§ What needs to be done
Locate every line below that contains the word "requires" and copy it.
(Extracted information Opens)
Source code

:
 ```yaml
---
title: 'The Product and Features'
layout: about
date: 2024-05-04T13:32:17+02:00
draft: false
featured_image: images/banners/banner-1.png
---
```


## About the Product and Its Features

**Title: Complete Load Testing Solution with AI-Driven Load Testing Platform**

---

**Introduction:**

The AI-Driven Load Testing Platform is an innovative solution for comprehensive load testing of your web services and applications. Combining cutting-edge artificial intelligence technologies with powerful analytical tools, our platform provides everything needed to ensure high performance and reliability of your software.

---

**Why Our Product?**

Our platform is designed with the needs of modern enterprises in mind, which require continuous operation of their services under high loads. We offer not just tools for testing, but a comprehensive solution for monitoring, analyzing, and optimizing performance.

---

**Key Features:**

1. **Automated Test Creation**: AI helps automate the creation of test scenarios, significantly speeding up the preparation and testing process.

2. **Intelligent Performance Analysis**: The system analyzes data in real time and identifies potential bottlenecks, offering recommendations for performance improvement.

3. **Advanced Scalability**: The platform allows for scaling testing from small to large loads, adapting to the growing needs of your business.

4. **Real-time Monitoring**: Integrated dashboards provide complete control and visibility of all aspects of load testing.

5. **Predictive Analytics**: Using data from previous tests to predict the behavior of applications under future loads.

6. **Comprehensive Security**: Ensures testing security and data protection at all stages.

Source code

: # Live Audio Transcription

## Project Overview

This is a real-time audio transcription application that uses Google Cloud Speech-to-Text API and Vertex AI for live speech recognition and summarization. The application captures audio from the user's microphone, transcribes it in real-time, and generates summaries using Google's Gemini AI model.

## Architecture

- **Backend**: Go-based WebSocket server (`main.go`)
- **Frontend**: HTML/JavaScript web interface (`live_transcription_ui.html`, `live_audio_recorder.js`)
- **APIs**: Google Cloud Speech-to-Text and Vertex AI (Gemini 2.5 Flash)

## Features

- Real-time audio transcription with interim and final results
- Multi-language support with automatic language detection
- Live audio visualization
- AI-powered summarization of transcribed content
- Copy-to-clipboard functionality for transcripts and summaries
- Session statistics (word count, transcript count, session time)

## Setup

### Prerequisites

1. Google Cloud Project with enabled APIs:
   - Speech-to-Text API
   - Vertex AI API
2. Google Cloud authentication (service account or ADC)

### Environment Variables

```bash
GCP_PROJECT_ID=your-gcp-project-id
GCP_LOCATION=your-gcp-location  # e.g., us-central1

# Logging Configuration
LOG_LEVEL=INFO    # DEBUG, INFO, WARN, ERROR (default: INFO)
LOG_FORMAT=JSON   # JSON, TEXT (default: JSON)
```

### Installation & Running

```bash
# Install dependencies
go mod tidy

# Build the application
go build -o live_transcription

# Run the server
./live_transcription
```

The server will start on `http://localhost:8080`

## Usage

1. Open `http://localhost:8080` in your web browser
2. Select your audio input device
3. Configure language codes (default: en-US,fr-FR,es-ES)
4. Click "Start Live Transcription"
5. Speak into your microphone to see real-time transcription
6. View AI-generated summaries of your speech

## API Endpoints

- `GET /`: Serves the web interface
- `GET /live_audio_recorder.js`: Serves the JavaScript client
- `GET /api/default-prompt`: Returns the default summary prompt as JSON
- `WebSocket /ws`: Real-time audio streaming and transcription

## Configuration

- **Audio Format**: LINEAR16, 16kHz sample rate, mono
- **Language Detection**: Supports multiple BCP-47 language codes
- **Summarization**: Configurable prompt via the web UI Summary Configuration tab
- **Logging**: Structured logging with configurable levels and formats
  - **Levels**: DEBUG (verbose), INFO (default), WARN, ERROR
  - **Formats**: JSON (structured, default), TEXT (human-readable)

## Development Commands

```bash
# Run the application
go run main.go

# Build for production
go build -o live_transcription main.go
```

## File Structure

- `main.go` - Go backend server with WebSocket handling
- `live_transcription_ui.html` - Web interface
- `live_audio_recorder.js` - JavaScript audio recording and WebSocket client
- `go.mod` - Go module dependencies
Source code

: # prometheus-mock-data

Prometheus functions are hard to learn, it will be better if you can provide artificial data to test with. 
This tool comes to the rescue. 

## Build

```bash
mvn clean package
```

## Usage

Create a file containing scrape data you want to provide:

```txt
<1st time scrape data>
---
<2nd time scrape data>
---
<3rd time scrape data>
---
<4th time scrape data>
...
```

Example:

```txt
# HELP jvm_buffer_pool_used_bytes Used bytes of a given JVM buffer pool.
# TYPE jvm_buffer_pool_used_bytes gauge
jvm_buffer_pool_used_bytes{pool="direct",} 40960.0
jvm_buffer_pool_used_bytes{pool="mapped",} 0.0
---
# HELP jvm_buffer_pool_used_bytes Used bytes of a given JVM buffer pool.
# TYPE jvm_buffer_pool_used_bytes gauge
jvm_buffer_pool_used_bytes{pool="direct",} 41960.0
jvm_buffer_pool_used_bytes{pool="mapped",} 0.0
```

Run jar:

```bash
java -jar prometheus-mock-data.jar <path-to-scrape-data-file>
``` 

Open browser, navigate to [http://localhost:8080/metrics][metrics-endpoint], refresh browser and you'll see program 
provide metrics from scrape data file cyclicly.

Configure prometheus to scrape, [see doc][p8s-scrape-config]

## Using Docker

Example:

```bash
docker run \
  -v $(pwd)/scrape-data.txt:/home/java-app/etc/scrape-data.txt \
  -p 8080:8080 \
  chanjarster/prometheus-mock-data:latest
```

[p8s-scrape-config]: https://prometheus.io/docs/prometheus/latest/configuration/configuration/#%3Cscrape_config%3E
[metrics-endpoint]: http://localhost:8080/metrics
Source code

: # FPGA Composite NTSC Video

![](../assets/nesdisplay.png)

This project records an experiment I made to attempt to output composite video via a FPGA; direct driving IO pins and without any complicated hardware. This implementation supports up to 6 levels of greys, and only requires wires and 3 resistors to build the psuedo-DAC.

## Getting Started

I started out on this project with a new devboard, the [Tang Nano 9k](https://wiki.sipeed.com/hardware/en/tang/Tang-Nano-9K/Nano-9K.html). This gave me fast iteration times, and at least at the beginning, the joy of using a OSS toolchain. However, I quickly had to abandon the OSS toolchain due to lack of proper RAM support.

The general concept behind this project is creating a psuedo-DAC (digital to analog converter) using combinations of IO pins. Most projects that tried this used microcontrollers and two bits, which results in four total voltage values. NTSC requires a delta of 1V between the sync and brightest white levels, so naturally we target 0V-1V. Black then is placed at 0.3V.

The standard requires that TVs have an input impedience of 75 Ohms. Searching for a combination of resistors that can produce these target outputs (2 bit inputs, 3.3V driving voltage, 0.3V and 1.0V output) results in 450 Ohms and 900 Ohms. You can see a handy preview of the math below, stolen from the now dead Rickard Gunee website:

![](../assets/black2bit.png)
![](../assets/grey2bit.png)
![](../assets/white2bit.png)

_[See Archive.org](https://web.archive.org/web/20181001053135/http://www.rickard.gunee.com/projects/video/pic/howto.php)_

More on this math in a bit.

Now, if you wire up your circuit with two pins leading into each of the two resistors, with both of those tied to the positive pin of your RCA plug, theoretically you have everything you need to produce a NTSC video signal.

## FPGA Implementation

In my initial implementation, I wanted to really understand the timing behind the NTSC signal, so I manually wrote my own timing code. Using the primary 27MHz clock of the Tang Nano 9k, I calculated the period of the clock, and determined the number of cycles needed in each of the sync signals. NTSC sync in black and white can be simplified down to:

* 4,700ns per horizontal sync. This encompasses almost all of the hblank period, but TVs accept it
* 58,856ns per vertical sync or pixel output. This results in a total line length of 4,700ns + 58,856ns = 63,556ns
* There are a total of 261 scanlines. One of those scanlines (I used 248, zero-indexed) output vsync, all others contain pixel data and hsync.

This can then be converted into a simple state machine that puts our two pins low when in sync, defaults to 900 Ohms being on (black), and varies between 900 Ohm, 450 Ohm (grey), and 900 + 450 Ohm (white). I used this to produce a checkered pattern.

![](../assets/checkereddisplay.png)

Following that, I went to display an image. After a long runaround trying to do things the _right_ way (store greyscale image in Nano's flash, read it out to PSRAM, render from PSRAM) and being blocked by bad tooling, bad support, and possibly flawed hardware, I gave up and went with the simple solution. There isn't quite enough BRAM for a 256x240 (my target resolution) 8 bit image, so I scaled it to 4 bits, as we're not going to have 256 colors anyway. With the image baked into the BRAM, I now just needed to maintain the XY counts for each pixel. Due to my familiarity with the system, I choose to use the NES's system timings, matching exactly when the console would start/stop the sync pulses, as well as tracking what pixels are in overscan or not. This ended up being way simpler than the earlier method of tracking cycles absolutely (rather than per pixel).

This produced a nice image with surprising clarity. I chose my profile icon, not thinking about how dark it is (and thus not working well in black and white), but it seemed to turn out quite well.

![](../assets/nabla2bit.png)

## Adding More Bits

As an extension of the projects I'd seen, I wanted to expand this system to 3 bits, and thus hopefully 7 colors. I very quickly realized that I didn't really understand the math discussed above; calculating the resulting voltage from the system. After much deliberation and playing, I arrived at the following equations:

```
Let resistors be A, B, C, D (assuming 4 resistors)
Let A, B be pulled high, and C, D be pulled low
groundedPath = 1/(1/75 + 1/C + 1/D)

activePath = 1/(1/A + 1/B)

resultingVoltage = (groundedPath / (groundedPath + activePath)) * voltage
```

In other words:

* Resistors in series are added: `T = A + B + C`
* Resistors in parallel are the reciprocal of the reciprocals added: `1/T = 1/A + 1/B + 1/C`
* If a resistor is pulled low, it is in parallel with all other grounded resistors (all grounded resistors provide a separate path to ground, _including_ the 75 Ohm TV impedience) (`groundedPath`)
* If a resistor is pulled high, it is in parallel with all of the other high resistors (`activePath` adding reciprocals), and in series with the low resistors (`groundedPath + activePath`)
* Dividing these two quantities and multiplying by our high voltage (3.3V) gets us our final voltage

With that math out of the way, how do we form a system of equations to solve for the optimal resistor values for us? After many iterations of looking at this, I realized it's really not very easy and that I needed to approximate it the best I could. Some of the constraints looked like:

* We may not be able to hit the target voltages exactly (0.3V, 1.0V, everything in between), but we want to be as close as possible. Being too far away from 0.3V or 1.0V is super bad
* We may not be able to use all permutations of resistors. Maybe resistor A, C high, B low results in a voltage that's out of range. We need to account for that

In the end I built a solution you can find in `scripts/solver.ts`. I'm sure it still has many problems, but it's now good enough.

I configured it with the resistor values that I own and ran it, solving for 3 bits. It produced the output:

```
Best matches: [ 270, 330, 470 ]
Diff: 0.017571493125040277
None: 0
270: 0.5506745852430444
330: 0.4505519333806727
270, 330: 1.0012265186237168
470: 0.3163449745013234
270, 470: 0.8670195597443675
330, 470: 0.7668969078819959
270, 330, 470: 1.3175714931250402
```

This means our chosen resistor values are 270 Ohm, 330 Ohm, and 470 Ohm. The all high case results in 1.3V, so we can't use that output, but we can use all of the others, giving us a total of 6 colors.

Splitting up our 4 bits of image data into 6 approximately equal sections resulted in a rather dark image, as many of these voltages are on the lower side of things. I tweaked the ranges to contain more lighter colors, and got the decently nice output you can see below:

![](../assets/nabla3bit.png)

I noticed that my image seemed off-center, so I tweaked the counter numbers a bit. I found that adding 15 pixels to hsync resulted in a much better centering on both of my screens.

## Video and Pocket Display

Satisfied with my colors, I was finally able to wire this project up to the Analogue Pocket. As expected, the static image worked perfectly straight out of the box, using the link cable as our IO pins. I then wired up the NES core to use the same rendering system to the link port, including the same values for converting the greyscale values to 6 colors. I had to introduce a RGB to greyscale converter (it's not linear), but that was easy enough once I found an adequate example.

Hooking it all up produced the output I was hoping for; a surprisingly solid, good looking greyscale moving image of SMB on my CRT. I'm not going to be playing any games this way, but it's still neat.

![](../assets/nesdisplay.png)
(Extracted information Closes)
§ Reply
This project records an experiment I made to attempt to output composite video via a FPGA; direct driving IO pins and without any complicated hardware. This implementation supports up to 6 levels of greys, and only requires wires and 3 resistors to build the psuedo-DAC.
The general concept behind this project is creating a psuedo-DAC (digital to analog converter) using combinations of IO pins. Most projects that tried this used microcontrollers and two bits, which results in four total voltage values. NTSC requires a delta of 1V between the sync and brightest white levels, so naturally we target 0V-1V. Black then is placed at 0.3V.
The standard requires that TVs have an input impedience of 75 Ohms. Searching for a combination of resistors that can produce these target outputs (2 bit inputs, 3.3V driving voltage, 0.3V and 1.0V output) results in 450 Ohms and 900 Ohms. You can see a handy preview of the math below, stolen from the now dead Rickard Gunee website:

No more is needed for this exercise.